* **Task item**:
Each line below must be set down exactly; omit any image you find.

*** Block opens ***

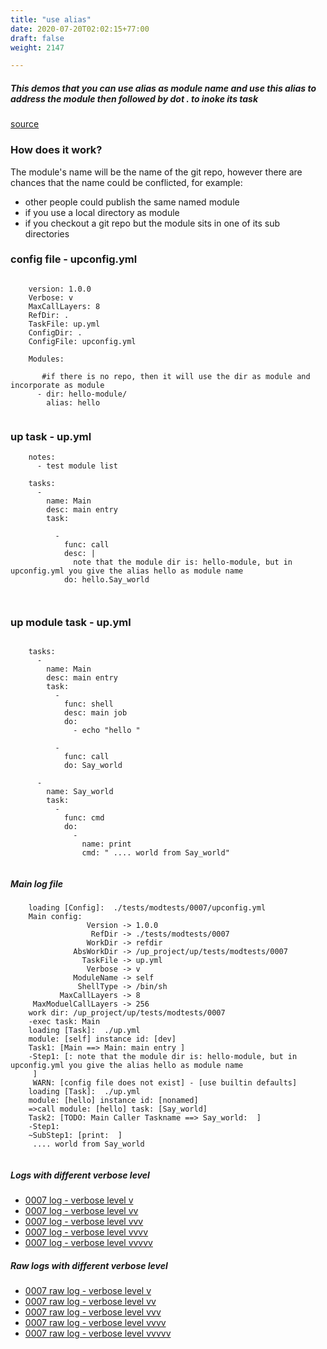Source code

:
 ```yaml
---
title: "use alias"
date: 2020-07-20T02:02:15+77:00
draft: false
weight: 2147

---
```


##### This demos that you can use alias as module name and use this alias to address the module then followed by dot . to inoke its task


[source](https://github.com/upcmd/up/tree/master/tests/modtests/0007)

### How does it work?


The module's name will be the name of the git repo, however there are chances that the name could be conflicted, for example:
* other people could publish the same named module
* if you use a local directory as module
* if you checkout a git repo but the module sits in one of its sub directories









### config file - upconfig.yml




```
    
    version: 1.0.0
    Verbose: v
    MaxCallLayers: 8
    RefDir: .
    TaskFile: up.yml
    ConfigDir: .
    ConfigFile: upconfig.yml
    
    Modules:
    
       #if there is no repo, then it will use the dir as module and incorporate as module
      - dir: hello-module/
        alias: hello
    
```






### up task - up.yml




```
    notes:
      - test module list
    
    tasks:
      -
        name: Main
        desc: main entry
        task:
    
          -
            func: call
            desc: |
              note that the module dir is: hello-module, but in upconfig.yml you give the alias hello as module name
            do: hello.Say_world
    
    
```






### up module task - up.yml




```
    
    tasks:
      -
        name: Main
        desc: main entry
        task:
          -
            func: shell
            desc: main job
            do:
              - echo "hello "
    
          -
            func: call
            do: Say_world
    
      -
        name: Say_world
        task:
          -
            func: cmd
            do:
              -
                name: print
                cmd: " .... world from Say_world"
    
```








##### Main log file

```
    loading [Config]:  ./tests/modtests/0007/upconfig.yml
    Main config:
                 Version -> 1.0.0
                  RefDir -> ./tests/modtests/0007
                 WorkDir -> refdir
              AbsWorkDir -> /up_project/up/tests/modtests/0007
                TaskFile -> up.yml
                 Verbose -> v
              ModuleName -> self
               ShellType -> /bin/sh
           MaxCallLayers -> 8
     MaxModuelCallLayers -> 256
    work dir: /up_project/up/tests/modtests/0007
    -exec task: Main
    loading [Task]:  ./up.yml
    module: [self] instance id: [dev]
    Task1: [Main ==> Main: main entry ]
    -Step1: [: note that the module dir is: hello-module, but in upconfig.yml you give the alias hello as module name
     ]
     WARN: [config file does not exist] - [use builtin defaults]
    loading [Task]:  ./up.yml
    module: [hello] instance id: [nonamed]
    =>call module: [hello] task: [Say_world]
    Task2: [TODO: Main Caller Taskname ==> Say_world:  ]
    -Step1:
    ~SubStep1: [print:  ]
     .... world from Say_world
    
```

##### Logs with different verbose level
* [0007 log - verbose level v](../../logs/m0007_v)
* [0007 log - verbose level vv](../../logs/m0007_vv)
* [0007 log - verbose level vvv](../../logs/m0007_vvv)
* [0007 log - verbose level vvvv](../../logs/m0007_vvvv)
* [0007 log - verbose level vvvvv](../../logs/m0007_vvvvv)

##### Raw logs with different verbose level
* [0007 raw log - verbose level v](../../reflogs/m0007_v.log)
* [0007 raw log - verbose level vv](../../reflogs/m0007_vv.log)
* [0007 raw log - verbose level vvv](../../reflogs/m0007_vvv.log)
* [0007 raw log - verbose level vvvv](../../reflogs/m0007_vvvv.log)
* [0007 raw log - verbose level vvvvv](../../reflogs/m0007_vvvvv.log)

*** Block closes ***

* **Answer for this exercise**:
Source code

:
 ```yaml
---
title: "use alias"
date: 2020-07-20T02:02:15+77:00
draft: false
weight: 2147

---
```


##### This demos that you can use alias as module name and use this alias to address the module then followed by dot . to inoke its task


[source](https://github.com/upcmd/up/tree/master/tests/modtests/0007)

### How does it work?


The module's name will be the name of the git repo, however there are chances that the name could be conflicted, for example:
* other people could publish the same named module
* if you use a local directory as module
* if you checkout a git repo but the module sits in one of its sub directories









### config file - upconfig.yml




```
    
    version: 1.0.0
    Verbose: v
    MaxCallLayers: 8
    RefDir: .
    TaskFile: up.yml
    ConfigDir: .
    ConfigFile: upconfig.yml
    
    Modules:
    
       #if there is no repo, then it will use the dir as module and incorporate as module
      - dir: hello-module/
        alias: hello
    
```






### up task - up.yml




```
    notes:
      - test module list
    
    tasks:
      -
        name: Main
        desc: main entry
        task:
    
          -
            func: call
            desc: |
              note that the module dir is: hello-module, but in upconfig.yml you give the alias hello as module name
            do: hello.Say_world
    
    
```






### up module task - up.yml




```
    
    tasks:
      -
        name: Main
        desc: main entry
        task:
          -
            func: shell
            desc: main job
            do:
              - echo "hello "
    
          -
            func: call
            do: Say_world
    
      -
        name: Say_world
        task:
          -
            func: cmd
            do:
              -
                name: print
                cmd: " .... world from Say_world"
    
```








##### Main log file

```
    loading [Config]:  ./tests/modtests/0007/upconfig.yml
    Main config:
                 Version -> 1.0.0
                  RefDir -> ./tests/modtests/0007
                 WorkDir -> refdir
              AbsWorkDir -> /up_project/up/tests/modtests/0007
                TaskFile -> up.yml
                 Verbose -> v
              ModuleName -> self
               ShellType -> /bin/sh
           MaxCallLayers -> 8
     MaxModuelCallLayers -> 256
    work dir: /up_project/up/tests/modtests/0007
    -exec task: Main
    loading [Task]:  ./up.yml
    module: [self] instance id: [dev]
    Task1: [Main ==> Main: main entry ]
    -Step1: [: note that the module dir is: hello-module, but in upconfig.yml you give the alias hello as module name
     ]
     WARN: [config file does not exist] - [use builtin defaults]
    loading [Task]:  ./up.yml
    module: [hello] instance id: [nonamed]
    =>call module: [hello] task: [Say_world]
    Task2: [TODO: Main Caller Taskname ==> Say_world:  ]
    -Step1:
    ~SubStep1: [print:  ]
     .... world from Say_world
    
```

##### Logs with different verbose level
* [0007 log - verbose level v](../../logs/m0007_v)
* [0007 log - verbose level vv](../../logs/m0007_vv)
* [0007 log - verbose level vvv](../../logs/m0007_vvv)
* [0007 log - verbose level vvvv](../../logs/m0007_vvvv)
* [0007 log - verbose level vvvvv](../../logs/m0007_vvvvv)

##### Raw logs with different verbose level
* [0007 raw log - verbose level v](../../reflogs/m0007_v.log)
* [0007 raw log - verbose level vv](../../reflogs/m0007_vv.log)
* [0007 raw log - verbose level vvv](../../reflogs/m0007_vvv.log)
* [0007 raw log - verbose level vvvv](../../reflogs/m0007_vvvv.log)
* [0007 raw log - verbose level vvvvv](../../reflogs/m0007_vvvvv.log)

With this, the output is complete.